[Saved entries]
◆ ◆ ◆ ◆ ◆

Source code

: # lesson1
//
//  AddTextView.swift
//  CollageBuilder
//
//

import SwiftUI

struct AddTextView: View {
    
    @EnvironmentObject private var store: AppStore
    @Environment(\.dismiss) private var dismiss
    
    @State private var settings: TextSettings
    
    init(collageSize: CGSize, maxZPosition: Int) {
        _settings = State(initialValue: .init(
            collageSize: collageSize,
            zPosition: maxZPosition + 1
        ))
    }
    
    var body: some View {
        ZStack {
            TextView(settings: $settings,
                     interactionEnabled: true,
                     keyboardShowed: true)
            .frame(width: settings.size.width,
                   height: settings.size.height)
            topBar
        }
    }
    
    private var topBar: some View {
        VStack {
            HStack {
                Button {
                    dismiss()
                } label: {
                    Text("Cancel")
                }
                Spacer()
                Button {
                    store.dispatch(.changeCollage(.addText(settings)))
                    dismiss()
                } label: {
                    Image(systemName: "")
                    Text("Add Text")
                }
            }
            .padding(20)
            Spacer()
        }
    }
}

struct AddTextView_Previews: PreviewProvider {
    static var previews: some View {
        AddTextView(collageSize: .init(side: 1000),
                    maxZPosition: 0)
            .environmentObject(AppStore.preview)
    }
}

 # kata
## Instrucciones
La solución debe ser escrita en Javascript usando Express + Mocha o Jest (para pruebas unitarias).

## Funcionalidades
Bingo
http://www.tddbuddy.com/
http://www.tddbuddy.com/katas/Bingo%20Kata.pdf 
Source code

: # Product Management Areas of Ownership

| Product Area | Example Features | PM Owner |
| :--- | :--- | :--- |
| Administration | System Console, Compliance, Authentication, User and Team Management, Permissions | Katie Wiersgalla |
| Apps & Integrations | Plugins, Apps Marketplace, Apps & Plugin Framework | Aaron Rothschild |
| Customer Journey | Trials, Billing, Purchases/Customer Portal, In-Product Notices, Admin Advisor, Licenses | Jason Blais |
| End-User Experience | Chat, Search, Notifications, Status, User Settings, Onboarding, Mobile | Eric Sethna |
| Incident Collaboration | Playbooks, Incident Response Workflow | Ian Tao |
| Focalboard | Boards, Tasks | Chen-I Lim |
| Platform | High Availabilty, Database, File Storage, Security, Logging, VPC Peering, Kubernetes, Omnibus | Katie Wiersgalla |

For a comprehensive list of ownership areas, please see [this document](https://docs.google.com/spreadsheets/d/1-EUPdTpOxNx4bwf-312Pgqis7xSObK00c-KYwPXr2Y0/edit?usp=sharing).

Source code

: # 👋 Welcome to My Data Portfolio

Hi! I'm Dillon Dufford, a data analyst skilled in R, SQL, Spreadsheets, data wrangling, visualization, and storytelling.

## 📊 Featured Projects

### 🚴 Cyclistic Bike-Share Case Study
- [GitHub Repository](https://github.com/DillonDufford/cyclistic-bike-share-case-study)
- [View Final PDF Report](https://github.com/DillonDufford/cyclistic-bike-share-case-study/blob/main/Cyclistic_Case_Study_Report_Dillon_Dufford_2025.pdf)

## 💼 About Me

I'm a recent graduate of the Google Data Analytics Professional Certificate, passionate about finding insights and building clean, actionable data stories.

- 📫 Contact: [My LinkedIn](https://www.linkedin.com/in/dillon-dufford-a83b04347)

◆ ◆ ◆ ◆ ◆

— WHAT IS REQUIRED —
Above are some records; extract every one of them exactly.

— RESPONSE BELOW —
Source code

: # lesson1
//
//  AddTextView.swift
//  CollageBuilder
//
//

import SwiftUI

struct AddTextView: View {
    
    @EnvironmentObject private var store: AppStore
    @Environment(\.dismiss) private var dismiss
    
    @State private var settings: TextSettings
    
    init(collageSize: CGSize, maxZPosition: Int) {
        _settings = State(initialValue: .init(
            collageSize: collageSize,
            zPosition: maxZPosition + 1
        ))
    }
    
    var body: some View {
        ZStack {
            TextView(settings: $settings,
                     interactionEnabled: true,
                     keyboardShowed: true)
            .frame(width: settings.size.width,
                   height: settings.size.height)
            topBar
        }
    }
    
    private var topBar: some View {
        VStack {
            HStack {
                Button {
                    dismiss()
                } label: {
                    Text("Cancel")
                }
                Spacer()
                Button {
                    store.dispatch(.changeCollage(.addText(settings)))
                    dismiss()
                } label: {
                    Image(systemName: "")
                    Text("Add Text")
                }
            }
            .padding(20)
            Spacer()
        }
    }
}

struct AddTextView_Previews: PreviewProvider {
    static var previews: some View {
        AddTextView(collageSize: .init(side: 1000),
                    maxZPosition: 0)
            .environmentObject(AppStore.preview)
    }
}

 # kata
## Instrucciones
La solución debe ser escrita en Javascript usando Express + Mocha o Jest (para pruebas unitarias).

## Funcionalidades
Bingo
http://www.tddbuddy.com/
http://www.tddbuddy.com/katas/Bingo%20Kata.pdf 
Source code

: # Product Management Areas of Ownership

| Product Area | Example Features | PM Owner |
| :--- | :--- | :--- |
| Administration | System Console, Compliance, Authentication, User and Team Management, Permissions | Katie Wiersgalla |
| Apps & Integrations | Plugins, Apps Marketplace, Apps & Plugin Framework | Aaron Rothschild |
| Customer Journey | Trials, Billing, Purchases/Customer Portal, In-Product Notices, Admin Advisor, Licenses | Jason Blais |
| End-User Experience | Chat, Search, Notifications, Status, User Settings, Onboarding, Mobile | Eric Sethna |
| Incident Collaboration | Playbooks, Incident Response Workflow | Ian Tao |
| Focalboard | Boards, Tasks | Chen-I Lim |
| Platform | High Availabilty, Database, File Storage, Security, Logging, VPC Peering, Kubernetes, Omnibus | Katie Wiersgalla |

For a comprehensive list of ownership areas, please see [this document](https://docs.google.com/spreadsheets/d/1-EUPdTpOxNx4bwf-312Pgqis7xSObK00c-KYwPXr2Y0/edit?usp=sharing).

Source code

: # 👋 Welcome to My Data Portfolio

Hi! I'm Dillon Dufford, a data analyst skilled in R, SQL, Spreadsheets, data wrangling, visualization, and storytelling.

## 📊 Featured Projects

### 🚴 Cyclistic Bike-Share Case Study
- [GitHub Repository](https://github.com/DillonDufford/cyclistic-bike-share-case-study)
- [View Final PDF Report](https://github.com/DillonDufford/cyclistic-bike-share-case-study/blob/main/Cyclistic_Case_Study_Report_Dillon_Dufford_2025.pdf)

## 💼 About Me

I'm a recent graduate of the Google Data Analytics Professional Certificate, passionate about finding insights and building clean, actionable data stories.

- 📫 Contact: [My LinkedIn](https://www.linkedin.com/in/dillon-dufford-a83b04347)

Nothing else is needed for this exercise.